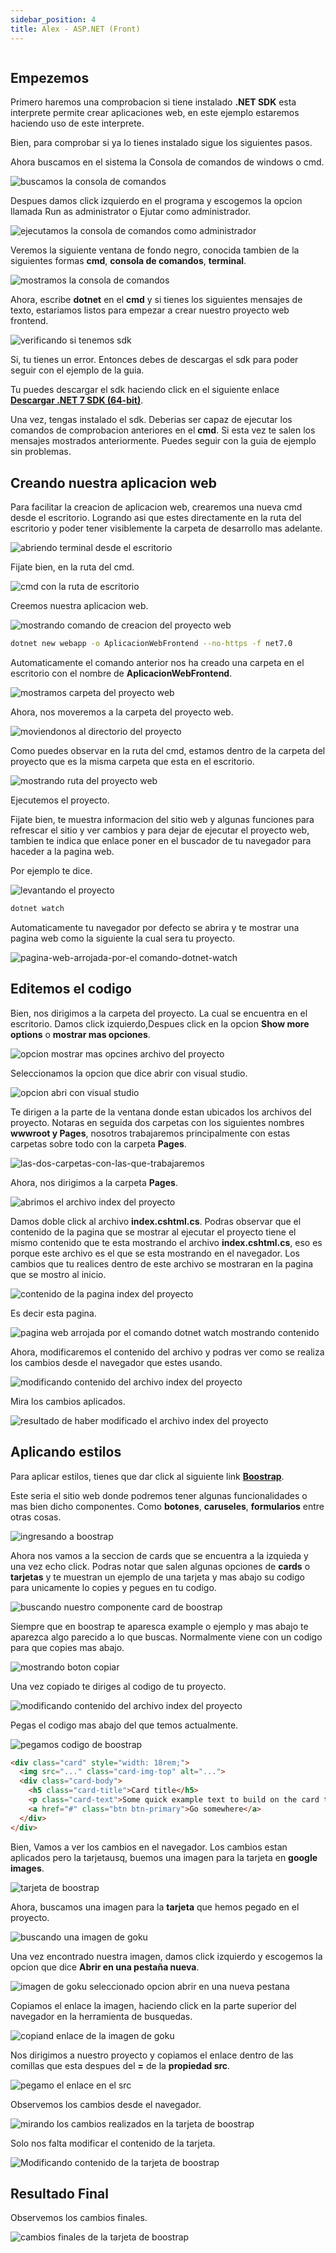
 ```yaml
---
sidebar_position: 4
title: Alex - ASP.NET (Front)
---
```


```c# title="Este ejemplo hace uso de las siguientes librerias"
```

## Empezemos

Primero haremos una comprobacion si tiene instalado **.NET SDK** esta interprete permite crear aplicaciones web, en este ejemplo estaremos haciendo uso de este interprete.

Bien, para comprobar si ya lo tienes instalado sigue los siguientes pasos.

Ahora buscamos en el sistema la Consola de comandos de windows o cmd.

![buscamos la consola de comandos](pathname:///exposition-net-framework/img/wService/buscamos-la-consola-de-comandos.png)

Despues damos click izquierdo en el programa y escogemos la opcion llamada Run as administrator o Ejutar como administrador.

![ejecutamos la consola de comandos como administrador](pathname:///exposition-net-framework/img/wService/ejecutamos-la-consola-de-comandos-como-administrador.png)

Veremos la siguiente ventana de fondo negro, conocida tambien de la siguientes formas **cmd**, **consola de comandos**, **terminal**.

![mostramos la consola de comandos](pathname:///exposition-net-framework/img/wService/mostramos-la-consola-de-comandos.png)

Ahora, escribe **dotnet** en el **cmd** y si tienes los siguientes mensajes de texto, estariamos listos para empezar a crear nuestro proyecto web frontend.

![verificando si tenemos sdk](pathname:///exposition-net-framework/img/asp_net_front/verificando-si-tenemos-sdk.png)

Si, tu tienes un error. Entonces debes de descargas el sdk para poder seguir con el ejemplo de la guia.

Tu puedes descargar el sdk haciendo click en el siguiente enlace **[Descargar .NET 7 SDK (64-bit)](https://download.visualstudio.microsoft.com/download/pr/a099e4b6-a6a8-4d34-bf95-b00739d35bb7/cdad50779717ba0e56caf89a3ba29ab1/dotnet-sdk-7.0.403-win-x64.exe)**.

Una vez, tengas instalado el sdk. Deberias ser capaz de ejecutar los comandos de comprobacion anteriores en el **cmd**.
Si esta vez te salen los mensajes mostrados anteriormente. Puedes seguir con la guia de ejemplo sin problemas.

## Creando nuestra aplicacion web

Para facilitar la creacion de aplicacion web, crearemos una nueva cmd desde el escritorio. Logrando asi que estes directamente en la ruta del escritorio y poder tener visiblemente la carpeta de desarrollo mas adelante.

![abriendo terminal desde el escritorio](pathname:///exposition-net-framework/img/asp_net_front/abriendo-terminal-desde-el-escritorio.png)

Fijate bien, en la ruta del cmd.

![cmd con la ruta de escritorio](pathname:///exposition-net-framework/img/asp_net_front/cmd-con-la-ruta-de-escritorio.png)

Creemos nuestra aplicacion web.

![mostrando comando de creacion del proyecto web](pathname:///exposition-net-framework/img/asp_net_front/mostrando-comando-de-creacion-del-proyecto-web.png)

```bash
dotnet new webapp -o AplicacionWebFrontend --no-https -f net7.0
```
Automaticamente el comando anterior nos ha creado una carpeta en el escritorio con el nombre de **AplicacionWebFrontend**.

![mostramos carpeta del proyecto web](pathname:///exposition-net-framework/img/asp_net_front/mostramos-carpeta-del-proyecto-web.png)

Ahora, nos moveremos a la carpeta del proyecto web.

![moviendonos al directorio del proyecto](pathname:///exposition-net-framework/img/asp_net_front/moviendonos-al-directorio-del-proyecto.png)

Como puedes observar en la ruta del cmd, estamos dentro de la carpeta del proyecto que es la misma carpeta que esta en el escritorio.

![mostrando ruta del proyecto web](pathname:///exposition-net-framework/img/asp_net_front/mostrando-ruta-del-proyecto-web.png)

Ejecutemos el proyecto.

Fijate bien, te muestra informacion del sitio web y algunas funciones para refrescar el sitio y ver cambios y para dejar de ejecutar el proyecto web, tambien te indica que enlace poner en el buscador de tu navegador para haceder a la pagina web.

Por ejemplo te dice.

![levantando el proyecto](pathname:///exposition-net-framework/img/asp_net_front/levantando-el-proyecto.png)

```bash
dotnet watch
```
Automaticamente tu navegador por defecto se abrira y te mostrar una pagina web como la siguiente la cual sera tu proyecto.

![pagina-web-arrojada-por-el comando-dotnet-watch](pathname:///exposition-net-framework/img/asp_net_front/pagina-web-arrojada-por-el-comando-dotnet-watch.png)

## Editemos el codigo

Bien, nos dirigimos a la carpeta del proyecto. La cual se encuentra en el escritorio.
Damos click izquierdo,Despues click en la opcion **Show more options** o **mostrar mas opciones**.

![opcion mostrar mas opcines archivo del proyecto](pathname:///exposition-net-framework/img/asp_net_front/opcion-mostrar-mas-opcines-archivo-del-proyecto.png)

Seleccionamos la opcion que dice abrir con visual studio.

![opcion abri con visual studio](pathname:///exposition-net-framework/img/asp_net_front/opcion-abri-con-visual-studio.png)

Te dirigen a la parte de la ventana donde estan ubicados los archivos del proyecto.
Notaras en seguida dos carpetas con los siguientes nombres **wwwroot y Pages**, nosotros trabajaremos principalmente con estas carpetas sobre todo con la carpeta **Pages**.

![las-dos-carpetas-con-las-que-trabajaremos](pathname:///exposition-net-framework/img/asp_net_front/las-dos-carpetas-con-las-que-trabajaremos.png)

Ahora, nos dirigimos a la carpeta **Pages**. 

![abrimos el archivo index del proyecto](pathname:///exposition-net-framework/img/asp_net_front/abrimos-el-archivo-index-del-proyecto.png)

Damos doble click al archivo **index.cshtml.cs**.
Podras observar que el contenido de la pagina que se mostrar al ejecutar el proyecto tiene el mismo contenido que te esta mostrando el archivo **index.cshtml.cs**, eso es porque este archivo es el que se esta mostrando en el navegador. Los cambios que tu realices dentro de este archivo se mostraran en la pagina que se mostro al inicio.

![contenido de la pagina index del proyecto](pathname:///exposition-net-framework/img/asp_net_front/contenido-de-la-pagina-index-del-proyecto.png)

Es decir esta pagina.

![pagina web arrojada por el comando dotnet watch mostrando contenido](pathname:///exposition-net-framework/img/asp_net_front/pagina-web-arrojada-por-el-comando-dotnet-watch-mostrando-contenido.png)

Ahora, modificaremos el contenido del archivo y podras ver como se realiza los cambios desde el navegador que estes usando.

![modificando contenido del archivo index del proyecto](pathname:///exposition-net-framework/img/asp_net_front/modificando-contenido-del-archivo-index-del-proyecto.png)

Mira los cambios aplicados.

![resultado de haber modificado el archivo index del proyecto](pathname:///exposition-net-framework/img/asp_net_front/resultado-de-haber-modificado-el-archivo-index-del-proyecto.png)

## Aplicando estilos

Para aplicar estilos, tienes que dar click al siguiente link **[Boostrap](https://getbootstrap.com/docs/5.0/getting-started/introduction/)**.

Este seria el sitio web donde podremos tener algunas funcionalidades o mas bien dicho componentes. Como **botones**, **caruseles**, **formularios** entre otras cosas.

![ingresando a boostrap](pathname:///exposition-net-framework/img/asp_net_front/ingresando-a-boostrap.png)

Ahora nos vamos a la seccion de cards que se encuentra a la izquieda y una vez echo click. Podras notar que salen algunas opciones de **cards** o **tarjetas** y te muestran un ejemplo de una tarjeta y mas abajo su codigo para unicamente lo copies y pegues en tu codigo.

![buscando nuestro componente card de boostrap](pathname:///exposition-net-framework/img/asp_net_front/buscando-nuestro-componente-card-de-boostrap.png)

Siempre que en boostrap te aparesca example o ejemplo y mas abajo te aparezca algo parecido a lo que buscas. Normalmente viene con un codigo para que copies mas abajo.

![mostrando boton copiar](pathname:///exposition-net-framework/img/asp_net_front/mostrando-boton-copiar.png)

Una vez copiado te diriges al codigo de tu proyecto.

![modificando contenido del archivo index del proyecto](pathname:///exposition-net-framework/img/asp_net_front/modificando-contenido-del-archivo-index-del-proyecto.png)

Pegas el codigo mas abajo del que temos actualmente.

![pegamos codigo de boostrap](pathname:///exposition-net-framework/img/asp_net_front/pegamos-codigo-de-boostrap.png)

```html
<div class="card" style="width: 18rem;">
  <img src="..." class="card-img-top" alt="...">
  <div class="card-body">
    <h5 class="card-title">Card title</h5>
    <p class="card-text">Some quick example text to build on the card title and make up the bulk of the card's content.</p>
    <a href="#" class="btn btn-primary">Go somewhere</a>
  </div>
</div>
```
Bien, Vamos a ver los cambios en el navegador. Los cambios estan aplicados pero la tarjetausq, buemos una imagen para la tarjeta en **google images**.

![tarjeta de boostrap](pathname:///exposition-net-framework/img/asp_net_front/tarjeta-de-boostrap.png)

Ahora, buscamos una imagen para la **tarjeta** que hemos pegado en el proyecto.

![buscando una imagen de goku](pathname:///exposition-net-framework/img/asp_net_front/buscando-una-imagen-de-goku.png)

Una vez encontrado nuestra imagen, damos click izquierdo y escogemos la opcion que dice **Abrir en una pestaña nueva**.

![imagen de goku seleccionado opcion abrir en una nueva pestana](pathname:///exposition-net-framework/img/asp_net_front/imagen-de-goku-seleccionado-opcion-abrir-en-una-nueva-pestana.png)

Copiamos el enlace la imagen, haciendo click en la parte superior del navegador en la herramienta de busquedas.

![copiand enlace de la imagen de goku](pathname:///exposition-net-framework/img/asp_net_front/copiand-enlace-de-la-imagen-de-goku.png)

Nos dirigimos a nuestro proyecto y copiamos el enlace dentro de las comillas que esta despues del **=** de la **propiedad src**.

![pegamo el enlace en el src](pathname:///exposition-net-framework/img/asp_net_front/pegamo-el-enlace-en-el-src.png)

Observemos los cambios desde el navegador.

![mirando los cambios realizados en la tarjeta de boostrap](pathname:///exposition-net-framework/img/asp_net_front/mirando-los-cambios-realizados-en-la-tarjeta-de-boostrap.png)

Solo nos falta modificar el contenido de la tarjeta.

![Modificando contenido de la tarjeta de boostrap](pathname:///exposition-net-framework/img/asp_net_front/Modificando-contenido-de-la-tarjeta-de-boostrap.png)

## Resultado Final

Observemos los cambios finales.

![cambios finales de la tarjeta de boostrap](pathname:///exposition-net-framework/img/asp_net_front/cambios-finales-de-la-tarjeta-de-boostrap.png)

WHAT YOU SHOULD DO: Leaving out every picture, repeat exactly the lines of the records from the start through the line that has "Ahora buscamos en".

RESULT BELOW:
 ```yaml
---
sidebar_position: 4
title: Alex - ASP.NET (Front)
---
```


```c# title="Este ejemplo hace uso de las siguientes librerias"
```

## Empezemos

Primero haremos una comprobacion si tiene instalado **.NET SDK** esta interprete permite crear aplicaciones web, en este ejemplo estaremos haciendo uso de este interprete.

Bien, para comprobar si ya lo tienes instalado sigue los siguientes pasos.

Ahora buscamos en el sistema la Consola de comandos de windows o cmd.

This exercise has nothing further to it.